What to work on:
Within the listing below, please copy exactly the lines between the line holding "Application 2: Compression-Recognition" and the line holding "accuracy, storage-performance synergy", inclusive.

:::::

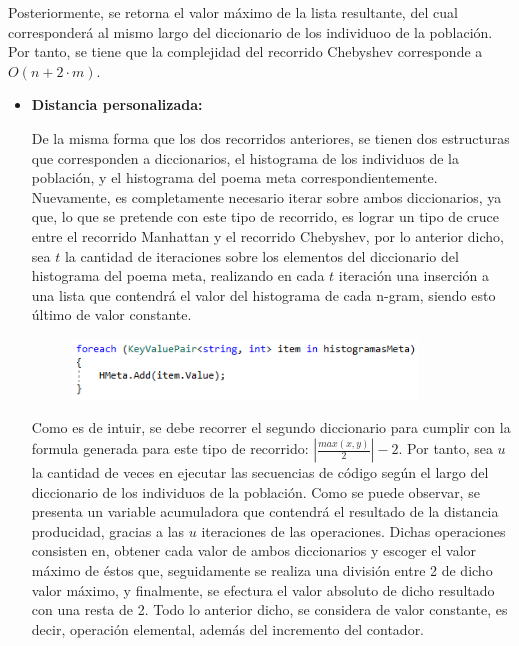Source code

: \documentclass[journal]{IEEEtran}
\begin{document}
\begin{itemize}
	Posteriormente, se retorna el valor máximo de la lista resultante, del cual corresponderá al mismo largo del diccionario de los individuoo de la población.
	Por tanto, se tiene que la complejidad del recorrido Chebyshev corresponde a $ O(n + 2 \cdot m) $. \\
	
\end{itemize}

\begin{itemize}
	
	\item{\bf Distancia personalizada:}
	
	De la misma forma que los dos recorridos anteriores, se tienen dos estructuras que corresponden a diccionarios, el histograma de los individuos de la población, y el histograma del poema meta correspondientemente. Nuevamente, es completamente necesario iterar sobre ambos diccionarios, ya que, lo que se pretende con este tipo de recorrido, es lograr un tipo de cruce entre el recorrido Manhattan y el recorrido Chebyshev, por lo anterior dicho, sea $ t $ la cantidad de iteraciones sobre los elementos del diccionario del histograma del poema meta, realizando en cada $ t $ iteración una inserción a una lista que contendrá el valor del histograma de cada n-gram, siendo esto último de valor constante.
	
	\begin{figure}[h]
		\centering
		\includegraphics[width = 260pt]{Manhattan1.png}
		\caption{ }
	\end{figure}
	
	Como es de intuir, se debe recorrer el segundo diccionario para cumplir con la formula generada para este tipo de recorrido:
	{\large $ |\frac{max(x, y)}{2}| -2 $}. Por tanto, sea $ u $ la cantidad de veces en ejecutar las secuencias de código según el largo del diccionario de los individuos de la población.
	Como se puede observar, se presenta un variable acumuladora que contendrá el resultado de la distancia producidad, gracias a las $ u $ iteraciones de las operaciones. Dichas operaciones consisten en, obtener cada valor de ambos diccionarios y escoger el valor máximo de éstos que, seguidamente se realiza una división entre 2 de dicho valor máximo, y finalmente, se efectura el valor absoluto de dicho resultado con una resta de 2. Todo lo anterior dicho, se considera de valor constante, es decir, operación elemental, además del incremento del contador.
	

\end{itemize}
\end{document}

:::::

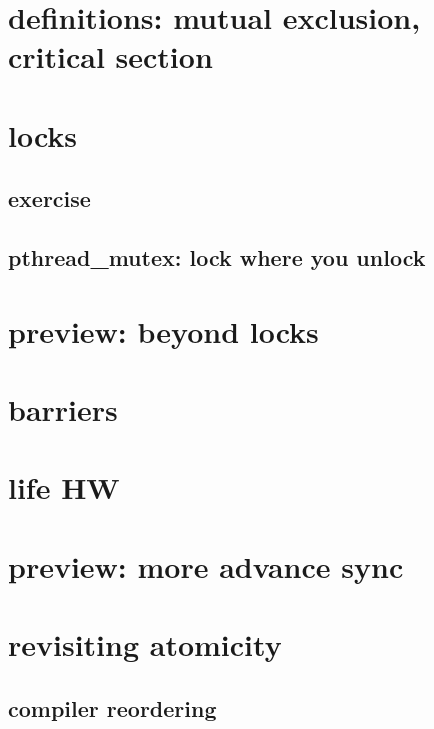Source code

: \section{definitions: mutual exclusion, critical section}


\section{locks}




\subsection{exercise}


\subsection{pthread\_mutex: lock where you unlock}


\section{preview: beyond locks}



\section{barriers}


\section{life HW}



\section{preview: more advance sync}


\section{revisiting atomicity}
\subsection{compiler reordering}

:::::

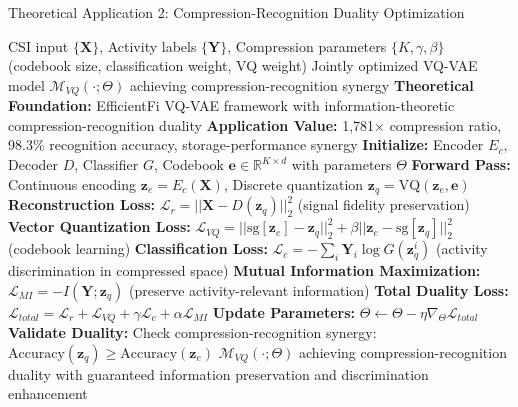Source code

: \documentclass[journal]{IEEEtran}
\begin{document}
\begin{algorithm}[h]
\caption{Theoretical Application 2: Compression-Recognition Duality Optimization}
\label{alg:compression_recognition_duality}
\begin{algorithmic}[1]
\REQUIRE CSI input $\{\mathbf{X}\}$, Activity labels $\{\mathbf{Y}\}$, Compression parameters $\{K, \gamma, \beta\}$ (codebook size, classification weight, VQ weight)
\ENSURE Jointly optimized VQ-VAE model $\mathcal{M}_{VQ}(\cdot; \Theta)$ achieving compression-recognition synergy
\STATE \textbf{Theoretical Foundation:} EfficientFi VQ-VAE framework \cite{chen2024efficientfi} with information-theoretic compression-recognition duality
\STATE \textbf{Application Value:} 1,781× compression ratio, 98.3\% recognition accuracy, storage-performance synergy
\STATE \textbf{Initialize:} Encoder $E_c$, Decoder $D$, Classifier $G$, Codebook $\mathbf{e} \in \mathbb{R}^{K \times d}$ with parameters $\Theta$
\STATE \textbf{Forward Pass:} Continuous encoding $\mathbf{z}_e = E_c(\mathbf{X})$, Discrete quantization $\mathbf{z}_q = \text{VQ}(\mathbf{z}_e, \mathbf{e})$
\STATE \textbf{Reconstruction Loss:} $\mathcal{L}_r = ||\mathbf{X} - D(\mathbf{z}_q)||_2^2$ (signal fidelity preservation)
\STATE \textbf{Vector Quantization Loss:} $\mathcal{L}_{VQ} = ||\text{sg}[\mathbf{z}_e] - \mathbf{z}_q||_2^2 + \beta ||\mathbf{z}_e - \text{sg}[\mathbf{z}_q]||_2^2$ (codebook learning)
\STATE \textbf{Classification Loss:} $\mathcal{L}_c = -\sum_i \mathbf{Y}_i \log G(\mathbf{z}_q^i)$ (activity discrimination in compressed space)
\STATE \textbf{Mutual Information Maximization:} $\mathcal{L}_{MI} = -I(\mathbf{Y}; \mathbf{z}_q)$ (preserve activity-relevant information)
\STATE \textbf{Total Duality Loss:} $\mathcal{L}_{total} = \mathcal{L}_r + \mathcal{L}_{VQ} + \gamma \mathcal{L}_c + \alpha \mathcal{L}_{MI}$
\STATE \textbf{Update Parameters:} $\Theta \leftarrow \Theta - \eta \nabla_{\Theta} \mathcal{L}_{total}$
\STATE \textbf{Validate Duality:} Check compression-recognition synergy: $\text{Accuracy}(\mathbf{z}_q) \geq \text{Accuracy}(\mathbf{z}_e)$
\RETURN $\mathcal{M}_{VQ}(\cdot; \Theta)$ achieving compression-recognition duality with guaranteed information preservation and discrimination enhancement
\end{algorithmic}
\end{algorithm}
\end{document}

:::::

Exercise response:
\caption{Theoretical Application 2: Compression-Recognition Duality Optimization}
\label{alg:compression_recognition_duality}
\begin{algorithmic}[1]
\REQUIRE CSI input $\{\mathbf{X}\}$, Activity labels $\{\mathbf{Y}\}$, Compression parameters $\{K, \gamma, \beta\}$ (codebook size, classification weight, VQ weight)
\ENSURE Jointly optimized VQ-VAE model $\mathcal{M}_{VQ}(\cdot; \Theta)$ achieving compression-recognition synergy
\STATE \textbf{Theoretical Foundation:} EfficientFi VQ-VAE framework \cite{chen2024efficientfi} with information-theoretic compression-recognition duality
\STATE \textbf{Application Value:} 1,781× compression ratio, 98.3\% recognition accuracy, storage-performance synergy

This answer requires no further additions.